Cut-price localism? By Peter Hetherington

1 Nov 07
The government wants neighbourhoods and communities to run more services. But with an eye-wateringly tight local government financial settlement, how will this be funded? Peter Hetherington investigates

02 November 2007

The government wants neighbourhoods and communities to run more services. But with an eye-wateringly tight local government financial settlement, how will this be funded? Peter Hetherington investigates

Shortly after delivering what many saw as the worst financial settlement for England's councils in a decade, the government this month produced an 'empowerment action plan' to channel more power to neighbourhoods and citizens.

A worthy ideal, where rhetoric cannot hope to match reality? Distinctly impracticable at a time of tight public spending, when even the most modest proposal to transfer power and assets from council to community carries a price tag? Another example of government working at cross-purposes, promising more while giving less? Perhaps all of these.

Ministers, naturally, don't see it that way. They are surprisingly upbeat. Most of England's 390 councils might be facing a 1% real-terms increase next year, with the prospect of below-inflation rises after that, but 'hey, cheer up', they exhort.

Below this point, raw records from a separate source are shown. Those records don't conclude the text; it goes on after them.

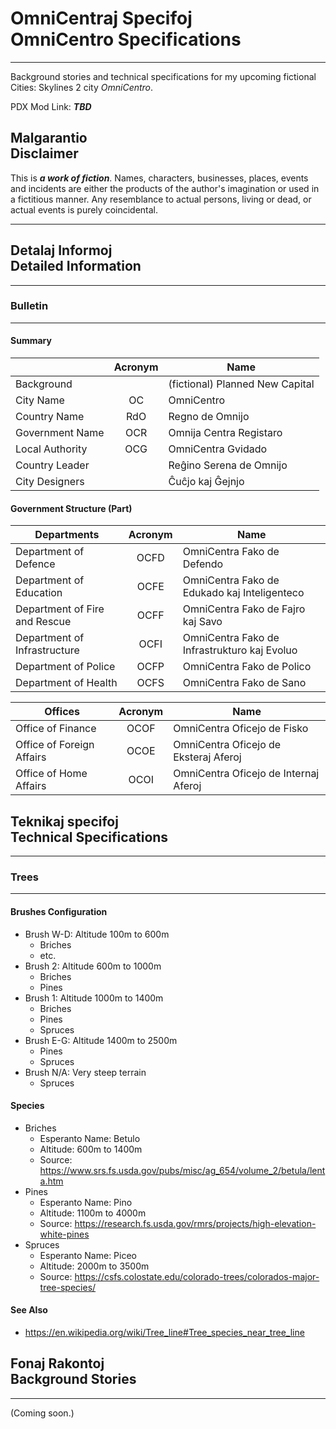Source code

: <!-- -*- coding: utf-8 -*- -->

OmniCentraj Specifoj  
OmniCentro Specifications
===============================================================================

-------------------------------------------------------------------------------

Background stories and technical specifications
for my upcoming fictional Cities: Skylines 2 city *OmniCentro*.

PDX Mod Link: ***TBD***


Malgarantio  
Disclaimer
-------------------------------------------------------------------------------

This is ***a work of fiction***.
Names, characters, businesses, places, events and incidents
are either the products of the author's imagination
or used in a fictitious manner.
Any resemblance to actual persons, living or dead, or actual events
is purely coincidental.

-------------------------------------------------------------------------------










Detalaj Informoj  
Detailed Information
-------------------------------------------------------------------------------

-------------------------------------------------------------------------------



### Bulletin

-------------------------------------------------------------------------------



#### Summary

|                 |  Acronym | Name |
| --------------- | :------: | ---- |
| Background      |      | (fictional) Planned New Capital |
| City Name       | OC   | OmniCentro |
| Country Name    | RdO  | Regno de Omnijo |
| Government Name | OCR  | Omnija Centra Registaro |
| Local Authority | OCG  | OmniCentra    Gvidado   |
| Country Leader  |      | Reĝino Serena de Omnijo |
| City Designers  |      | Ĉuĉjo  kaj  Ĝejnjo |

#### Government Structure (Part)

| Departments                  |  Acronym | Name |
| ---------------------------- | :------: | ---- |
| Department of Defence        | OCFD | OmniCentra Fako de Defendo |
| Department of Education      | OCFE | OmniCentra Fako de Edukado kaj Inteligenteco |
| Department of Fire and Rescue| OCFF | OmniCentra Fako de Fajro kaj Savo |
| Department of Infrastructure | OCFI | OmniCentra Fako de Infrastrukturo kaj Evoluo |
| Department of Police         | OCFP | OmniCentra Fako de Polico |
| Department of Health         | OCFS | OmniCentra Fako de Sano |

| Offices                      |  Acronym | Name |
| ---------------------------- | :------: | ---- |
| Office of Finance            | OCOF | OmniCentra Oficejo de Fisko |
| Office of Foreign Affairs    | OCOE | OmniCentra Oficejo de Eksteraj Aferoj |
| Office of Home    Affairs    | OCOI | OmniCentra Oficejo de Internaj Aferoj |









Teknikaj specifoj  
Technical Specifications
-------------------------------------------------------------------------------

-------------------------------------------------------------------------------



### Trees

-------------------------------------------------------------------------------


#### Brushes Configuration

- Brush W-D: Altitude  100m to  600m
  - Briches
  - etc.
- Brush   2: Altitude  600m to 1000m
  - Briches
  - Pines
- Brush   1: Altitude 1000m to 1400m
  - Briches
  - Pines
  - Spruces
- Brush E-G: Altitude 1400m to 2500m
  - Pines
  - Spruces
- Brush N/A: Very steep terrain
  - Spruces


#### Species

- Briches
  - Esperanto Name: Betulo
  - Altitude:  600m to 1400m
  - Source: https://www.srs.fs.usda.gov/pubs/misc/ag_654/volume_2/betula/lenta.htm
- Pines
  - Esperanto Name: Pino
  - Altitude: 1100m to 4000m
  - Source: https://research.fs.usda.gov/rmrs/projects/high-elevation-white-pines
- Spruces
  - Esperanto Name: Piceo
  - Altitude: 2000m to 3500m
  - Source: https://csfs.colostate.edu/colorado-trees/colorados-major-tree-species/


#### See Also

- https://en.wikipedia.org/wiki/Tree_line#Tree_species_near_tree_line









Fonaj Rakontoj  
Background Stories
-------------------------------------------------------------------------------

-------------------------------------------------------------------------------

(Coming soon.)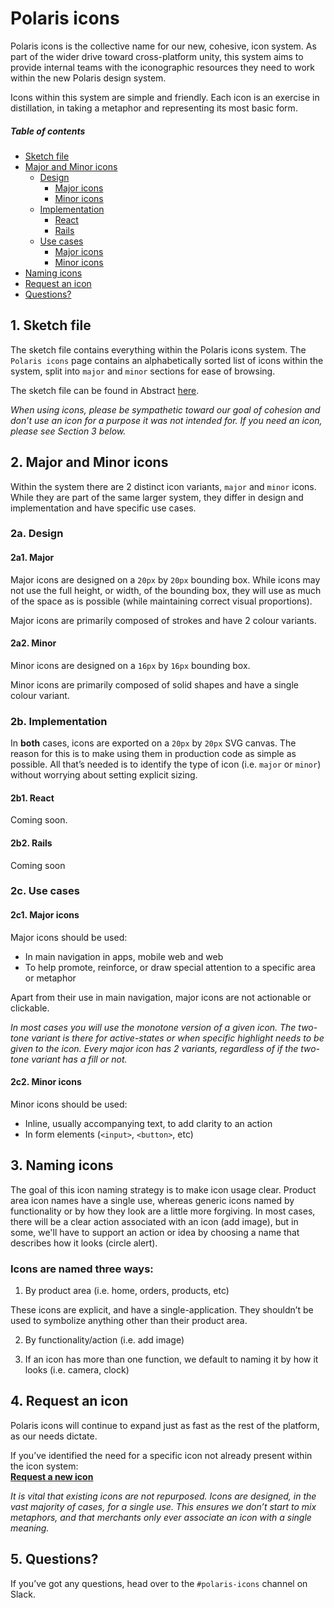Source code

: # Polaris icons

Polaris icons is the collective name for our new, cohesive, icon system. As part of the wider drive toward cross-platform unity, this system aims to provide internal teams with the iconographic resources they need to work within the new Polaris design system.

Icons within this system are simple and friendly. Each icon is an exercise in distillation, in taking a metaphor and representing its most basic form.

##### Table of contents
* [Sketch file](#1sketch-file)
* [Major and Minor icons](#2major-and-minor-icons)
  * [Design](#2a-design)
    * [Major icons](#2a1-major)
    * [Minor icons](#2a2-minor)
  * [Implementation](#2b-implementation)
    * [React](#2b1-react)
    * [Rails](#2b2-rails)
  * [Use cases](#2c-use-cases)
    * [Major icons](#2c1-major-icons)
    * [Minor icons](#2c2-minor-icons)
* [Naming icons](#3naming-icons)
* [Request an icon](#4request-an-icon)
* [Questions?](#5questions)


## 1.	Sketch file

The sketch file contains everything within the Polaris icons system. The `Polaris icons` page contains an alphabetically sorted list of icons within the system, split into `major` and `minor` sections for ease of browsing.

The sketch file can be found in Abstract [here](https://share.abstractapp.com/f348c474-832c-4032-8867-4c84286d8666).

_When using icons, please be sympathetic toward our goal of cohesion and don’t use an icon for a purpose it was not intended for. If you need an icon, please see *Section 3* below._

## 2.	Major and Minor icons

Within the system there are 2 distinct icon variants, `major` and `minor` icons. While they are part of the same larger system, they differ in design and implementation and have specific use cases.

### 2a. Design

#### 2a1. Major

Major icons are designed on a `20px` by `20px` bounding box. While icons may not use the full height, or width, of the bounding box, they will use as much of the space as is possible (while maintaining correct visual proportions).

Major icons are primarily composed of strokes and have 2 colour variants.

#### 2a2. Minor

Minor icons are designed on a `16px` by `16px` bounding box.

Minor icons are primarily composed of solid shapes and have a single colour variant.

### 2b. Implementation

In **both** cases, icons are exported on a `20px` by `20px` SVG canvas. The reason for this is to make using them in production code as simple as possible. All that’s needed is to identify the type of icon (i.e. `major` or `minor`) without worrying about setting explicit sizing.

#### 2b1. React

Coming soon.

#### 2b2. Rails

Coming soon

### 2c. Use cases

#### 2c1. Major icons

Major icons should be used:

* In main navigation in apps, mobile web and web
* To help promote, reinforce, or draw special attention to a specific area or metaphor

Apart from their use in main navigation, major icons are not actionable or clickable.

_In most cases you will use the monotone version of a given icon. The two-tone variant is there for active-states or when specific highlight needs to be given to the icon. Every major icon has 2 variants, regardless of if the two-tone variant has a fill or not._

#### 2c2. Minor icons

Minor icons should be used:

* Inline, usually accompanying text, to add clarity to an action
* In form elements (`<input>`, `<button>`, etc)

## 3.	Naming icons

The goal of this icon naming strategy is to make icon usage clear. Product area icon names have a single use, whereas generic icons named by functionality or by how they look are a little more forgiving. In most cases, there will be a clear action associated with an icon (add image), but in some, we'll have to support an action or idea by choosing a name that describes how it looks (circle alert). 

### Icons are named three ways:

1. By product area (i.e. home, orders, products, etc)

These icons are explicit, and have a single-application. They shouldn’t be used to symbolize anything other than their product area.

2. By functionality/action (i.e. add image)

3. If an icon has more than one function, we default to naming it by how it looks (i.e. camera, clock)

## 4.	Request an icon

Polaris icons will continue to expand just as fast as the rest of the platform, as our needs dictate.

If you’ve identified the need for a specific icon not already present within the icon system:  
**[Request a new icon](https://github.com/Shopify/polaris-icons/issues/new)**

_It is vital that existing icons are not repurposed. Icons are designed, in the vast majority of cases, for a single use. This ensures we don’t start to mix metaphors, and that merchants only ever associate an icon with a single meaning._

## 5.	Questions?

If you’ve got any questions, head over to the `#polaris-icons` channel on Slack.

The mood music from Communities Secretary Hazel Blears – 'my whole approach is anchored in localism and devolution' – has struck a high, positive note. Ministers now believe that local government is crucial to delivering their ambitious place-shaping agenda by bringing a range of partners together under (potentially) a big, democratic tent.

'We have an opportunity to turn around a pervading sense of apathy… re-engage people with their local community and encourage people to take a more active role in making public services work for them,' says the minister who, to be fair, is so far proving extremely popular with council leaders.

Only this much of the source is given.